Beim neu geschaffenen United Cup locken Punkte und Preisgelder die Crème de la Crème plus Nachwuchs, sich zum Mixed Date auf Hartplatz einzufinden. Wie einst beim Hopman Cup. Ab 29. Dezember wird der UC die Saison eröffnen.
Aufwärmen für den alljährlichen Tenniszirkus, in angenehmer Atmosphäre und nicht strikt nach Geschlechtern getrennt: Das ermöglichte der Hopman Cup ab 1989 31-mal den Spitzenspielern aus acht Nationen. Immerhin zweimal gewann Deutschland den lockeren Wettbewerb zwischen Ländern, der unter dem Schirm der Internationalen Tennis Federation (ITF) stand. Zuerst Steffi Graf mit Michael Stich 1993, zwei Jahre später Boris Becker mit Anke Huber. Roger Federer siegte mit Martina Hingis 2001 für die Schweiz, 17 Jahre später mit Belinda Bencic, 2019 dann nochmals. Russland gehörte zu den Rekordteilnehmern. Angetreten wurde 1990 und 1991 noch unter der Flagge der Sowjetunion sowie 1992 im Verbund der GUS.
Die lockere Entspannung beim Wettbewerb zwischen Tennisnationen passte zum Ende des Kalten Krieges. Es gab keine Anzeichen dafür, dass Russland und das heutige Belarus jemals von einem gemeinsamen Event der Geschlechter und Nationen ausgeschlossen sein würden. Ost und West, die so nicht mehr geführt wurden, spielten harmonisch miteinander.
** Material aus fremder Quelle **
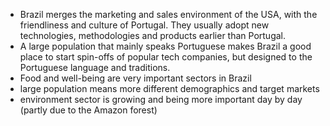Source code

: - Brazil merges the marketing and sales environment of the USA, with the friendliness and culture of Portugal. They usually adopt new technologies, methodologies and products earlier than Portugal. 
- A large population that mainly speaks Portuguese makes Brazil a good place to start spin-offs of popular tech companies, but designed to the Portuguese language and traditions.
- Food and well-being are very important sectors in Brazil
- large population means more different demographics and target markets
- environment sector is growing and being more important day by day (partly due to the Amazon forest)
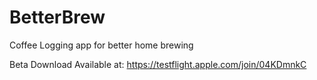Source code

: # BetterBrew
Coffee Logging app for better home brewing

Beta Download Available at:
https://testflight.apple.com/join/04KDmnkC


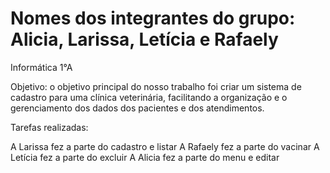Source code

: # Nomes dos integrantes do grupo: Alicia, Larissa, Letícia e Rafaely
Informática 1°A

Objetivo: o objetivo principal do nosso trabalho foi criar um sistema de cadastro para uma clínica veterinária, facilitando a organização e o gerenciamento dos dados dos pacientes e dos atendimentos.

Tarefas realizadas:

A Larissa fez a parte do cadastro e listar
A Rafaely fez a parte do vacinar
A Letícia fez a parte do excluir
A Alicia fez a parte do menu e editar
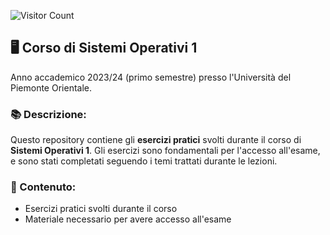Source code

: ![Visitor Count](https://hits.seeyoufarm.com/api/count/incr/badge.svg?url=https://github.com/AlessandroZappatore/UNIUPO_SISTEMI_OPERATIVI_1&count_bg=%2379C83D&title_bg=%23555555&icon=github.svg&icon_color=%23E7E7E7&title=visitors&edge_flat=false)

## 🖥️ Corso di **Sistemi Operativi 1**  
Anno accademico 2023/24 (primo semestre) presso l'Università del Piemonte Orientale.

### 📚 Descrizione:  
Questo repository contiene gli **esercizi pratici** svolti durante il corso di **Sistemi Operativi 1**. Gli esercizi sono fondamentali per l'accesso all'esame, e sono stati completati seguendo i temi trattati durante le lezioni.

### 📂 Contenuto:  
- Esercizi pratici svolti durante il corso  
- Materiale necessario per avere accesso all'esame
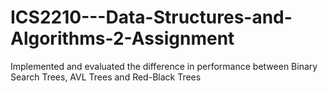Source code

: # ICS2210---Data-Structures-and-Algorithms-2-Assignment

Implemented and evaluated the difference in performance between Binary Search Trees, AVL Trees and Red-Black Trees
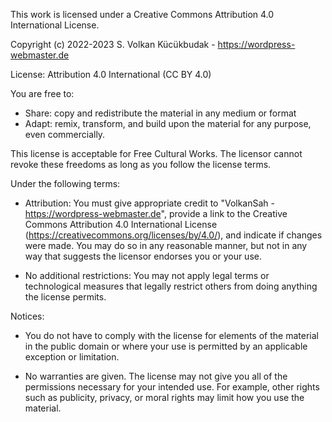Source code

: This work is licensed under a Creative Commons Attribution 4.0 International License.

Copyright (c) 2022-2023 S. Volkan Kücükbudak - https://wordpress-webmaster.de

License: Attribution 4.0 International (CC BY 4.0)

You are free to:

- Share: copy and redistribute the material in any medium or format
- Adapt: remix, transform, and build upon the material for any purpose, even commercially.

This license is acceptable for Free Cultural Works. The licensor cannot revoke these freedoms as long as you follow the license terms.

Under the following terms:

- Attribution: You must give appropriate credit to "VolkanSah - https://wordpress-webmaster.de", provide a link to the Creative Commons Attribution 4.0 International License (https://creativecommons.org/licenses/by/4.0/), and indicate if changes were made. You may do so in any reasonable manner, but not in any way that suggests the licensor endorses you or your use.

- No additional restrictions: You may not apply legal terms or technological measures that legally restrict others from doing anything the license permits.

Notices:

- You do not have to comply with the license for elements of the material in the public domain or where your use is permitted by an applicable exception or limitation.

- No warranties are given. The license may not give you all of the permissions necessary for your intended use. For example, other rights such as publicity, privacy, or moral rights may limit how you use the material.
In einem Wettkampf, der Frieden und Freude ausstrahlte, starteten die Zuschauer mit Spielerinnen und Spielern ins neue Jahr: Das war eine Botschaft des Hopman Cup, bis das frohe Ereignis 2020 dem ATP Cup weichen musste.
Dessen Manko: Es fehlten die Frauen. Damit auch die Chance, dass die besten Spielerinnen und Spieler der eingeladenen Länder als gemischtes Doppel zusammen auf dem Platz standen. So wie einst Andrea Petkovic und Alexander Zverev. Oder Wimbledon-Finalistin Sabine Lisicki 2016 mit Deutschlands bestem Spieler seit Boris Becker. Oder Dreifach-Grand-Slam-Siegerin Angelique Kerber wiederum mit Zverev, die den wenig Mixed-Erfahrenen erfolgreich dirigierte und das Duo Federer-Bencic im Finale des Hopman Cups 2019 beinahe schlug. Erst im dritten Satz des gemischten Doppels wandte der letzte mögliche Ball seine Gunst dem Schweizer Mixed-Paar zu.
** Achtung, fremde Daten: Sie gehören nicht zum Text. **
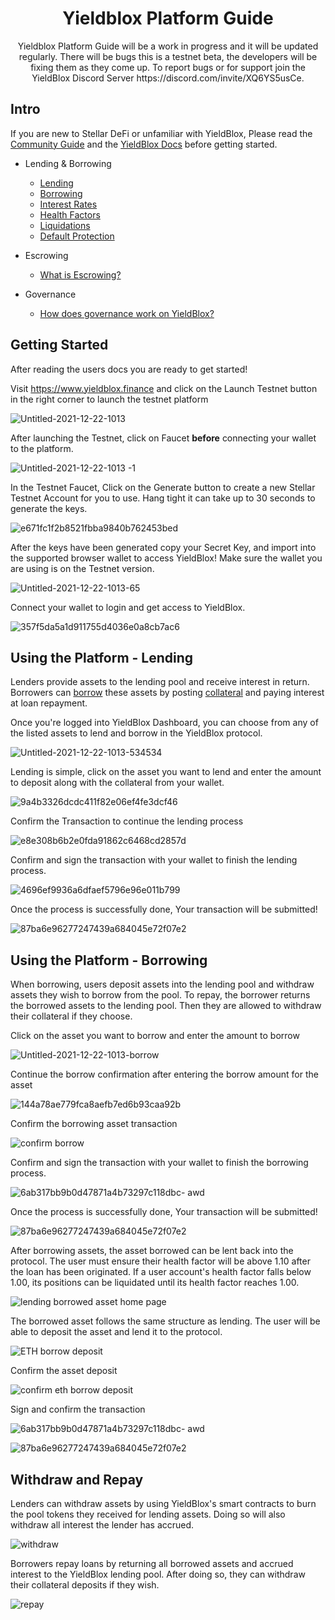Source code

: 
<h1 align="center"> Yieldblox Platform Guide </h1>
<p align="center">Yieldblox Platform Guide will be a work in progress and it will be updated regularly. There will be bugs this is a testnet beta, the developers will be fixing them as they come up. To report bugs or for support join the YieldBlox Discord Server https://discord.com/invite/XQ6YS5usCe. </p>

## Intro
If you are new to Stellar DeFi or unfamiliar with YieldBlox, Please read the [Community Guide](https://github.com/theboycoder/Yieldblox-Community-Guide-) and the [YieldBlox Docs](https://docs.ybx.script3.io/user-docs/general) before getting started.

- Lending & Borrowing
  - [Lending](https://docs.ybx.script3.io/user-docs/lending-borrowing/lending)
  - [Borrowing](https://docs.ybx.script3.io/user-docs/lending-borrowing/borrowing)
  - [Interest Rates](https://docs.ybx.script3.io/user-docs/lending-borrowing/interest-rates)
  - [Health Factors](https://docs.ybx.script3.io/user-docs/lending-borrowing/health-factors)
  - [Liquidations](https://docs.ybx.script3.io/user-docs/lending-borrowing/liquidations)
  - [Default Protection](https://docs.ybx.script3.io/user-docs/lending-borrowing/default-protection)

- Escrowing
  - [What is Escrowing?](https://docs.ybx.script3.io/user-docs/escrowing)
  
- Governance
  - [How does governance work on YieldBlox?](https://docs.ybx.script3.io/user-docs/governance#how-does-governance-work-on-yieldblox)
 
## Getting Started

After reading the users docs you are ready to get started!

Visit https://www.yieldblox.finance and click on the Launch Testnet button in the right corner to launch the testnet platform

![Untitled-2021-12-22-1013](https://user-images.githubusercontent.com/45983304/150624094-9c3b2fd0-8de0-4ca1-9143-f4d6483cd19b.png)

After launching the Testnet, click on Faucet **before** connecting your wallet to the platform.

![Untitled-2021-12-22-1013 -1](https://user-images.githubusercontent.com/45983304/150624352-088f446c-ce3c-4919-89f6-10c66ee1e2b3.png)

In the Testnet Faucet, Click on the Generate button to create a new Stellar Testnet Account for you to use. Hang tight it can take up to 30 seconds to generate the keys.

![e671fc1f2b8521fbba9840b762453bed](https://user-images.githubusercontent.com/45983304/150624531-db92e7aa-ae31-4fc8-b930-3107f96edb71.png)

After the keys have been generated copy your Secret Key, and import into the supported browser wallet to access YieldBlox! Make sure the wallet you are using is on the Testnet version.

![Untitled-2021-12-22-1013-65](https://user-images.githubusercontent.com/45983304/150624929-dcddb7bc-a466-458b-9b72-af8a4b6949c2.png)

Connect your wallet to login and get access to YieldBlox.

![357f5da5a1d911755d4036e0a8cb7ac6](https://user-images.githubusercontent.com/45983304/150625751-39c071eb-43cd-43cd-9243-c24f5de28a4a.png)

## Using the Platform - Lending
Lenders provide assets to the lending pool and receive interest in return. Borrowers can [borrow](https://docs.ybx.script3.io/user-docs/lending-borrowing/borrowing) these assets by posting [collateral](https://docs.ybx.script3.io/user-docs/lending-borrowing/borrowing#what-is-collateral) and paying interest at loan repayment.

Once you're logged into YieldBlox Dashboard, you can choose from any of the listed assets to lend and borrow in the YieldBlox protocol.

![Untitled-2021-12-22-1013-534534](https://user-images.githubusercontent.com/45983304/150628271-ef11f469-cf20-4e31-884e-f0ecb7986558.png)

Lending is simple, click on the asset you want to lend and enter the amount to deposit along with the collateral from your wallet.

![9a4b3326dcdc411f82e06ef4fe3dcf46](https://user-images.githubusercontent.com/45983304/150628665-c4663447-3883-4bff-b6b7-c7338ccbeaf5.png)

Confirm the Transaction to continue the lending process

![e8e308b6b2e0fda91862c6468cd2857d](https://user-images.githubusercontent.com/45983304/150628704-b133f513-85cd-46a3-8385-5833423617ed.png)

Confirm and sign the transaction with your wallet to finish the lending process.

![4696ef9936a6dfaef5796e96e011b799](https://user-images.githubusercontent.com/45983304/150628775-674a945e-3a34-4ea7-b552-55e2cfc34a2b.png)

Once the process is successfully done, Your transaction will be submitted!

![87ba6e96277247439a684045e72f07e2](https://user-images.githubusercontent.com/45983304/150629406-a57abf7f-3fe9-4d19-b2d7-3e2a456f4860.png)

## Using the Platform - Borrowing

When borrowing, users deposit assets into the lending pool and withdraw assets they wish to borrow from the pool. To repay, the borrower returns the borrowed assets to the lending pool. Then they are allowed to withdraw their collateral if they choose.

Click on the asset you want to borrow and enter the amount to borrow

![Untitled-2021-12-22-1013-borrow](https://user-images.githubusercontent.com/45983304/150629982-0c29a6fb-1096-437e-bf83-99dba9ce89f3.png)


Continue the borrow confirmation after entering the borrow amount for the asset

![144a78ae779fca8aefb7ed6b93caa92b](https://user-images.githubusercontent.com/45983304/150630169-e623568e-2ba7-481a-9b84-6be7d12c8765.png)

Confirm the borrowing asset transaction

![confirm borrow](https://user-images.githubusercontent.com/45983304/150630240-2368fc71-10fc-4b10-8823-3ceb8d3869b8.png)

Confirm and sign the transaction with your wallet to finish the borrowing process.

![6ab317bb9b0d47871a4b73297c118dbc- awd](https://user-images.githubusercontent.com/45983304/150630306-af0261cb-fb2b-4b38-bb93-9a1756b2a4eb.png)

Once the process is successfully done, Your transaction will be submitted!

![87ba6e96277247439a684045e72f07e2](https://user-images.githubusercontent.com/45983304/150630316-62baa55a-7b1a-476a-b885-d311c73c2d53.png)

After borrowing assets, the asset borrowed can be lent back into the protocol. The user must ensure their health factor will be above 1.10 after the loan has been originated. If a user account's health factor falls below 1.00, its positions can be liquidated until its health factor reaches 1.00.

![lending borrowed asset home page](https://user-images.githubusercontent.com/45983304/150630560-7be872aa-61da-453b-9fd2-cd8fcd81133c.png)

The borrowed asset follows the same structure as lending. The user will be able to deposit the asset and lend it to the protocol.

![ETH borrow deposit](https://user-images.githubusercontent.com/45983304/150630816-3c4430d6-1898-499c-a1b4-669bb8cd5545.png)

Confirm the asset deposit

![confirm eth borrow deposit](https://user-images.githubusercontent.com/45983304/150630875-28f6fbd4-8295-4934-9b2a-5e55d78851ee.png)

Sign and confirm the transaction 

![6ab317bb9b0d47871a4b73297c118dbc- awd](https://user-images.githubusercontent.com/45983304/150630948-2a831e8c-c97d-4c3a-879b-f144451ad550.png)

![87ba6e96277247439a684045e72f07e2](https://user-images.githubusercontent.com/45983304/150630941-3ec08af5-0f07-4a37-94c2-412dc97f69b4.png)

## Withdraw and Repay

Lenders can withdraw assets by using YieldBlox's smart contracts to burn the pool tokens they received for lending assets. Doing so will also withdraw all interest the lender has accrued. 

![withdraw](https://user-images.githubusercontent.com/45983304/150631170-735dd13e-a732-41f4-b24d-10668e0c489d.png)

Borrowers repay loans by returning all borrowed assets and accrued interest to the YieldBlox lending pool. After doing so, they can withdraw their collateral deposits if they wish.

![repay](https://user-images.githubusercontent.com/45983304/150631311-d3b8449c-fcc4-4d33-8ed2-315d07e99579.png)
Langweilig wirkte der ATP Cup im Vergleich zum Hopman Cup also. Weil er nicht wirklich anders war als der Davis Cup, dessen Finals kurz zuvor am Jahresende zelebriert wurden. Auch wenn zwischen 2020 und 2022 tolle Partien zu sehen waren – zwischen Männern. Ausschließlich. Wie anderswo auch, auf der Tour, beim Davis Cup, auf den besten Sendeplätzen und Streaming-Spots.
Vorbei. Zu kalt die Atmosphäre in der herzerwärmenden Jahreszeit zwischen den Jahren und zum Auftakt einer neuen Saison. Zwei Tage vor Silvester vereinigen sich deshalb künftig die Top-Tennis-Spieler- und Spielerinnen in einem neuen Nationen-Wettbewerb, der einen ganz einfachen Namen trägt: United Cup. Die Profiverbände WTA und ATP von Damen und Herren machen hier gemeinsame Sache. Sogar mit zehn Nationen mehr am Start als beim Hopman Cup. „Dieses spannende Einzel- und Mixed-Doppel-Turnier wird aufstrebende Stars und etablierte Athleten beider Touren zusammenbringen, um sich auf derselben Bühne zu messen“, sagte WTA-Chef Steve Simon.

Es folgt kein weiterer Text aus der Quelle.